International Debate Series 2001

Debate Papers
View the Conference  (RealPlayer) 

The Institute for Global Legal Studies at the Washington University School of Law is pleased to announce its new International Debate Series.

The first debate "Should the United States Ratify the International Criminal Court Treaty " occurred on Monday, October 22, 2001, from noon-1:30 p.m., in room 401 at the School of Law. 

Coordinated by Washington University Professor, Leila Nadya Sadat, the debate was argued by Professor Michael P. Scharf (yes) and Lee A. Casey, J.D. (no).

Professor Scharf,  served at the U.S. Department of State Office of the Legal Adviser as counsel to the Counter-Terrorism Bureau, attorney-adviser for Law Enforcement and Intelligence, and attorney-adviser for United Nations Affairs before joining the New England School of Law faculty in 1993. While at the Department of State, he was also a member of the United States Delegations to the United Nations General Assembly and to the United Nations Human Rights Commission. A former clerk for the Hon. Gerald Tjoflat of the U.S. Court of Appeals for the Eleventh Circuit, he is the author of dozens of articles and several books in the area of human rights and international criminal law, including Balkan Justice, which was nominated for the Pulitzer Prize in 1998, and The International Criminal Tribunal for Rwanda, which was awarded the 1999 American Society of International Law Certificate of Merit for the Outstanding Book in International Law. He teaches criminal law and international law courses.

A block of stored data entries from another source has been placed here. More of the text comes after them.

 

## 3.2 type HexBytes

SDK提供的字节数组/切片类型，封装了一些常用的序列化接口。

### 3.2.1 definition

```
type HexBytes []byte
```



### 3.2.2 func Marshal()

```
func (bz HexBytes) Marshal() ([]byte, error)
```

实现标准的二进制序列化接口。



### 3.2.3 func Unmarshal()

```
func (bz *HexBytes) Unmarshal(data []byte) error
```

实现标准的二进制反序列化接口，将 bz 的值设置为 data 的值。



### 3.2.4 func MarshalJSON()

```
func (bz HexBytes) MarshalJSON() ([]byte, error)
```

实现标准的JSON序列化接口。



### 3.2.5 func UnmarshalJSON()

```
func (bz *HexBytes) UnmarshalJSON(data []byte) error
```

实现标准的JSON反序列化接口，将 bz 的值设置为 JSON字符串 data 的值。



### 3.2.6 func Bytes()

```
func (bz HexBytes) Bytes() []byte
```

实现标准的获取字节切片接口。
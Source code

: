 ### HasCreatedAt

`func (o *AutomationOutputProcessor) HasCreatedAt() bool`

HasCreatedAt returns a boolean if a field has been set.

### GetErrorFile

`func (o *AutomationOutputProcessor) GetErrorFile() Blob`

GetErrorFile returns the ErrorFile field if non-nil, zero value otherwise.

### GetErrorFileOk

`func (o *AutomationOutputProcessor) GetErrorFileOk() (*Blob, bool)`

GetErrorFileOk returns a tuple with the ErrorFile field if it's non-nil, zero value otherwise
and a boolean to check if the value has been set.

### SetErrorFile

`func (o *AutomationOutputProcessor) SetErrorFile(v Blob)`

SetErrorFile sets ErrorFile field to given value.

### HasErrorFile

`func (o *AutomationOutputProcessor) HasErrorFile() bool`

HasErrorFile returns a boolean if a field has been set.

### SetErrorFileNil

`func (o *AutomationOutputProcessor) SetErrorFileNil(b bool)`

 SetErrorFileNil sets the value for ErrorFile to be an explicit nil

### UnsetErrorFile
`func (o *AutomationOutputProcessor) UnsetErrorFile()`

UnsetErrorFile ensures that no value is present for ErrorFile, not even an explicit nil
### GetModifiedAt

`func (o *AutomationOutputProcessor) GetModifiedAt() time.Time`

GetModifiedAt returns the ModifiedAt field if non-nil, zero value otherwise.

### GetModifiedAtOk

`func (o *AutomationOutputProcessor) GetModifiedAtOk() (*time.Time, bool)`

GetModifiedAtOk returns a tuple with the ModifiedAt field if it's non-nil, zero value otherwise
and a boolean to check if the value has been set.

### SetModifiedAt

Lee A. Casey, J.D., is a partner in the law firm of Baker & Hostetler LLP, based in Washington, D.C.  His practice areas include administrative, environmental, and federal constitutional, as well as public international and international humanitarian law.  Mr. Casey has served in various capacities in the federal government, including in the Office of Legal Counsel and the Office of Legal Policy at the U.S. Department of Justice.  The Office of Legal Counsel is responsible for advising the Attorney General and the White House on issues of constitutional law and statutory interpretation.  The Office of Legal Policy served as a strategic "think tank" for the Reagan Justice Department.  Mr. Casey has also served as Deputy Associate General Counsel at the U.S. Department of Energy.  He has been an Adjunct Professor of Law at the George Mason University School of Law, Arlington, Virginia, and has published many articles on the subject of international criminal law and the International Criminal Court.

Moderator for the event was William Freivogel, of the St. Louis Post-Dispatch.

The public was warmly welcomed and the presentation was simultaneously webcast for viewing.  That video is now available for on-demand viewing.